[Problem to solve]: The answer must be every line from the entries below that contains "final".
*** Dataset extract
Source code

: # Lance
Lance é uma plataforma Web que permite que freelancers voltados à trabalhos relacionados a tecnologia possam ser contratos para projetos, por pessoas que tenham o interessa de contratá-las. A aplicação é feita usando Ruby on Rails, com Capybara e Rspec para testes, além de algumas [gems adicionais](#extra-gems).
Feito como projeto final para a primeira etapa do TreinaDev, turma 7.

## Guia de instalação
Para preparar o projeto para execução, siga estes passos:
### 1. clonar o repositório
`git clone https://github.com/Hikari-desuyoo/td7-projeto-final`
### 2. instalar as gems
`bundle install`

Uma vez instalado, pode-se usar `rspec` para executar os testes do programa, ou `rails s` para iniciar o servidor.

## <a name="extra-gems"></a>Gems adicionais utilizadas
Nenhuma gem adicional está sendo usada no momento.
******
[Result of this exercise]:
Feito como projeto final para a primeira etapa do TreinaDev, turma 7.
`git clone https://github.com/Hikari-desuyoo/td7-projeto-final`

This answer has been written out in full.